_What the exercise asks_
Would you reproduce exactly the lines below from the one holding "The three memory-related" through the one holding "Process memory is", inclusive, and no others?

_Supplied data_
↓
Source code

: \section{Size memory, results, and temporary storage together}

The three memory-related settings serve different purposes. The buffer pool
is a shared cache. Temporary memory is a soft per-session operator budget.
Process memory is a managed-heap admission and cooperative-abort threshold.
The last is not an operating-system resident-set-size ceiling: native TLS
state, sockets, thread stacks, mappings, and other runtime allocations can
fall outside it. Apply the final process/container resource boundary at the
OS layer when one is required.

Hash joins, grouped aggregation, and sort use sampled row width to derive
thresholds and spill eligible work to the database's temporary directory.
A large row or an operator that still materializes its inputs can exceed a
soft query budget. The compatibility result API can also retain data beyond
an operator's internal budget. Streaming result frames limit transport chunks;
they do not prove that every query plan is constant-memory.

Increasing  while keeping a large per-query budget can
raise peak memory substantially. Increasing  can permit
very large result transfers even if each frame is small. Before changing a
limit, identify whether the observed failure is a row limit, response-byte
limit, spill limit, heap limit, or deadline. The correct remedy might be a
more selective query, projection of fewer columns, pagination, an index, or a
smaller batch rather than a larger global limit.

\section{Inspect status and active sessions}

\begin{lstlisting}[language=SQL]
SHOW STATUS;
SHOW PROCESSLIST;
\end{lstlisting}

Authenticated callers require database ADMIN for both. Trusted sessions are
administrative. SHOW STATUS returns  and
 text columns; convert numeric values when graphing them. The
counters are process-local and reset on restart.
↑
_Solution for this problem_
The three memory-related settings serve different purposes. The buffer pool
is a shared cache. Temporary memory is a soft per-session operator budget.
Process memory is a managed-heap admission and cooperative-abort threshold.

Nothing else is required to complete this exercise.